Collected data:
==================================================

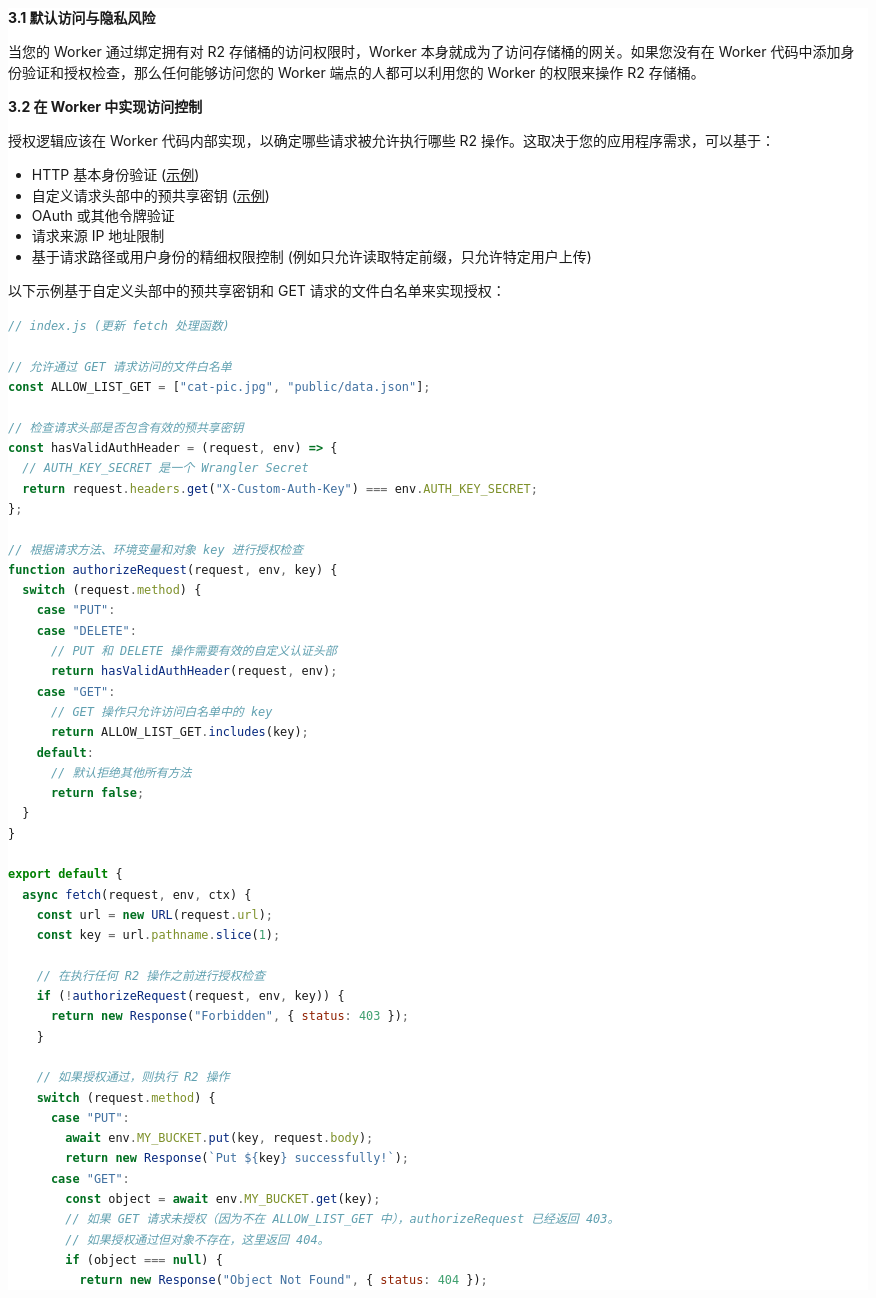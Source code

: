 **3.1 默认访问与隐私风险**

当您的 Worker 通过绑定拥有对 R2 存储桶的访问权限时，Worker 本身就成为了访问存储桶的网关。如果您没有在 Worker 代码中添加身份验证和授权检查，那么任何能够访问您的 Worker 端点的人都可以利用您的 Worker 的权限来操作 R2 存储桶。

**3.2 在 Worker 中实现访问控制**

授权逻辑应该在 Worker 代码内部实现，以确定哪些请求被允许执行哪些 R2 操作。这取决于您的应用程序需求，可以基于：

*   HTTP 基本身份验证 ([示例](https://developers.cloudflare.com/workers/examples/auth-basic/))
*   自定义请求头部中的预共享密钥 ([示例](https://developers.cloudflare.com/workers/examples/auth-custom-header/))
*   OAuth 或其他令牌验证
*   请求来源 IP 地址限制
*   基于请求路径或用户身份的精细权限控制 (例如只允许读取特定前缀，只允许特定用户上传)

以下示例基于自定义头部中的预共享密钥和 GET 请求的文件白名单来实现授权：

```javascript
// index.js (更新 fetch 处理函数)

// 允许通过 GET 请求访问的文件白名单
const ALLOW_LIST_GET = ["cat-pic.jpg", "public/data.json"];

// 检查请求头部是否包含有效的预共享密钥
const hasValidAuthHeader = (request, env) => {
  // AUTH_KEY_SECRET 是一个 Wrangler Secret
  return request.headers.get("X-Custom-Auth-Key") === env.AUTH_KEY_SECRET;
};

// 根据请求方法、环境变量和对象 key 进行授权检查
function authorizeRequest(request, env, key) {
  switch (request.method) {
    case "PUT":
    case "DELETE":
      // PUT 和 DELETE 操作需要有效的自定义认证头部
      return hasValidAuthHeader(request, env);
    case "GET":
      // GET 操作只允许访问白名单中的 key
      return ALLOW_LIST_GET.includes(key);
    default:
      // 默认拒绝其他所有方法
      return false;
  }
}

export default {
  async fetch(request, env, ctx) {
    const url = new URL(request.url);
    const key = url.pathname.slice(1);

    // 在执行任何 R2 操作之前进行授权检查
    if (!authorizeRequest(request, env, key)) {
      return new Response("Forbidden", { status: 403 });
    }

    // 如果授权通过，则执行 R2 操作
    switch (request.method) {
      case "PUT":
        await env.MY_BUCKET.put(key, request.body);
        return new Response(`Put ${key} successfully!`);
      case "GET":
        const object = await env.MY_BUCKET.get(key);
        // 如果 GET 请求未授权（因为不在 ALLOW_LIST_GET 中），authorizeRequest 已经返回 403。
        // 如果授权通过但对象不存在，这里返回 404。
        if (object === null) {
          return new Response("Object Not Found", { status: 404 });
```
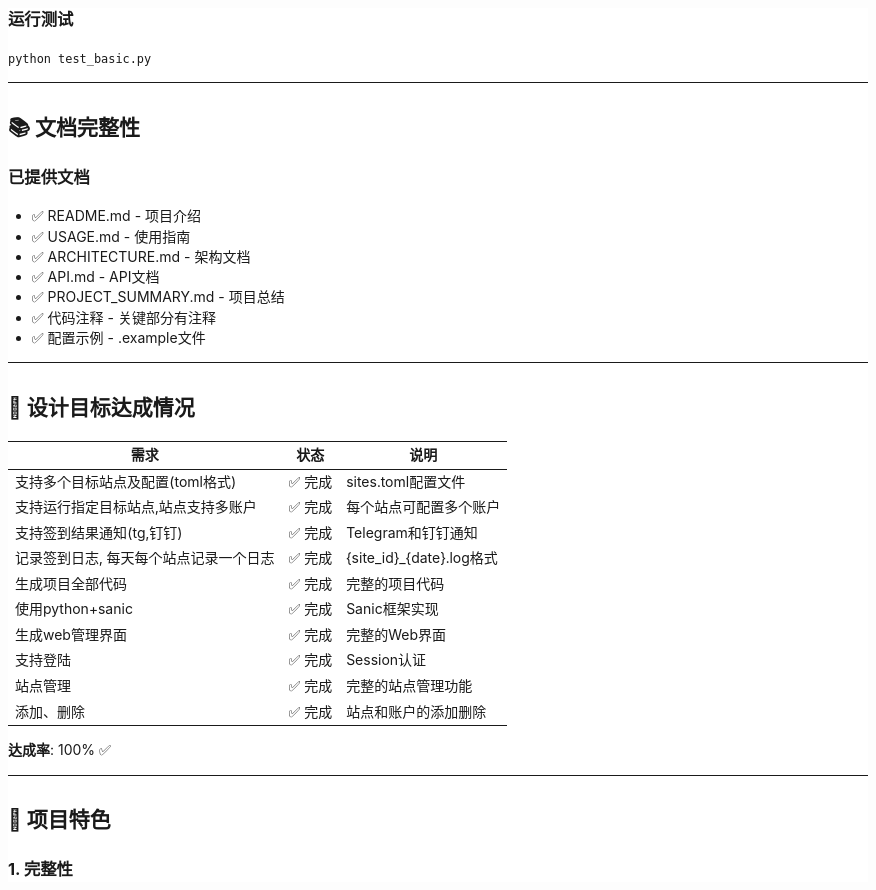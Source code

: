### 运行测试

```bash
python test_basic.py
```

---

## 📚 文档完整性

### 已提供文档

- ✅ README.md - 项目介绍
- ✅ USAGE.md - 使用指南
- ✅ ARCHITECTURE.md - 架构文档
- ✅ API.md - API文档
- ✅ PROJECT_SUMMARY.md - 项目总结
- ✅ 代码注释 - 关键部分有注释
- ✅ 配置示例 - .example文件

---

## 🎯 设计目标达成情况

| 需求 | 状态 | 说明 |
|------|------|------|
| 支持多个目标站点及配置(toml格式) | ✅ 完成 | sites.toml配置文件 |
| 支持运行指定目标站点,站点支持多账户 | ✅ 完成 | 每个站点可配置多个账户 |
| 支持签到结果通知(tg,钉钉) | ✅ 完成 | Telegram和钉钉通知 |
| 记录签到日志, 每天每个站点记录一个日志 | ✅ 完成 | {site_id}_{date}.log格式 |
| 生成项目全部代码 | ✅ 完成 | 完整的项目代码 |
| 使用python+sanic | ✅ 完成 | Sanic框架实现 |
| 生成web管理界面 | ✅ 完成 | 完整的Web界面 |
| 支持登陆 | ✅ 完成 | Session认证 |
| 站点管理 | ✅ 完成 | 完整的站点管理功能 |
| 添加、删除 | ✅ 完成 | 站点和账户的添加删除 |

**达成率**: 100% ✅

---

## 🌟 项目特色

### 1. 完整性
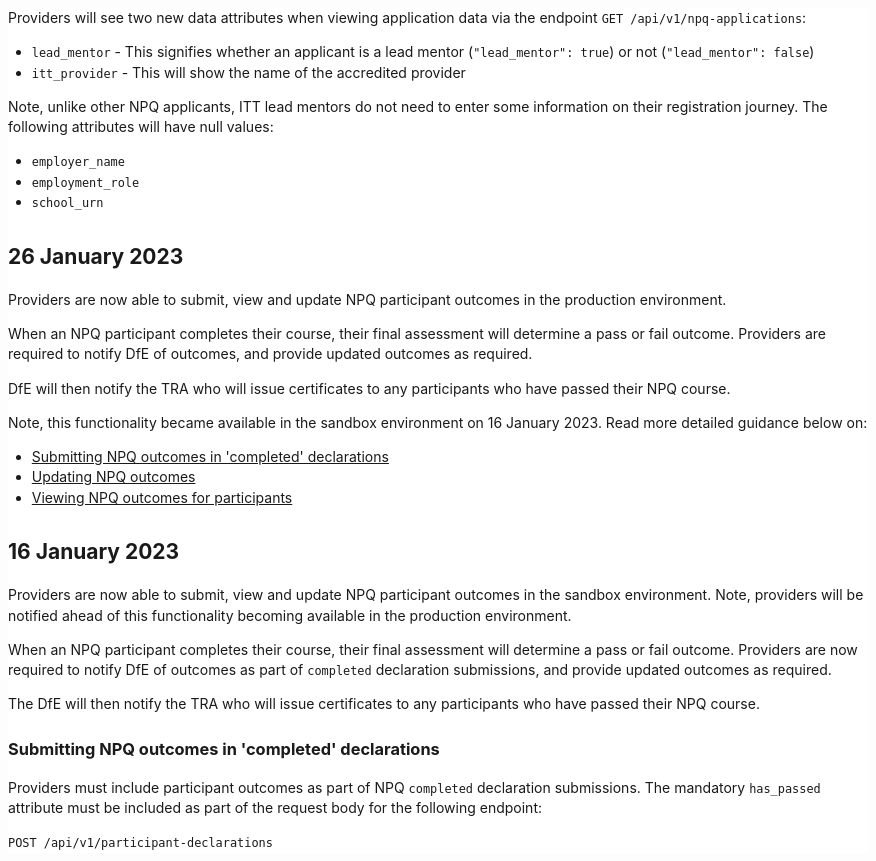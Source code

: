 Providers will see two new data attributes when viewing application data via the endpoint `GET /api/v1/npq-applications`:

* `lead_mentor` - This signifies whether an applicant is a lead mentor (`"lead_mentor": true`) or not (`"lead_mentor": false`)
* `itt_provider` - This will show the name of the accredited provider

Note, unlike other NPQ applicants, ITT lead mentors do not need to enter some information on their registration journey. The following attributes will have null values:

* `employer_name`
* `employment_role`
* `school_urn`

## 26 January 2023

Providers are now able to submit, view and update NPQ participant outcomes in the production environment.

When an NPQ participant completes their course, their final assessment will determine a pass or fail outcome. Providers are required to notify DfE of outcomes, and provide updated outcomes as required.

DfE will then notify the TRA who will issue certificates to any participants who have passed their NPQ course.

Note, this functionality became available in the sandbox environment on 16 January 2023. Read more detailed guidance below on:

* [Submitting NPQ outcomes in 'completed' declarations](#submitting-npq-outcomes)
* [Updating NPQ outcomes](#updating-npq-outcomes)
* [Viewing NPQ outcomes for participants](#viewing-npq-outcomes)

## 16 January 2023

Providers are now able to submit, view and update NPQ participant outcomes in the sandbox environment. Note, providers will be notified ahead of this functionality becoming available in the production environment.

When an NPQ participant completes their course, their final assessment will determine a pass or fail outcome. Providers are now required to notify DfE of outcomes as part of `completed` declaration submissions, and provide updated outcomes as required.

The DfE will then notify the TRA who will issue certificates to any participants who have passed their NPQ course.

### Submitting NPQ outcomes in 'completed' declarations

Providers must include participant outcomes as part of NPQ `completed` declaration submissions. The mandatory `has_passed` attribute must be included as part of the request body for the following endpoint:

```
POST /api/v1/participant-declarations
```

==================================================

Look through the records above and please copy every line in which the string "January" occurs.

## Exercise solution
## 26 January 2023
Note, this functionality became available in the sandbox environment on 16 January 2023. Read more detailed guidance below on:
## 16 January 2023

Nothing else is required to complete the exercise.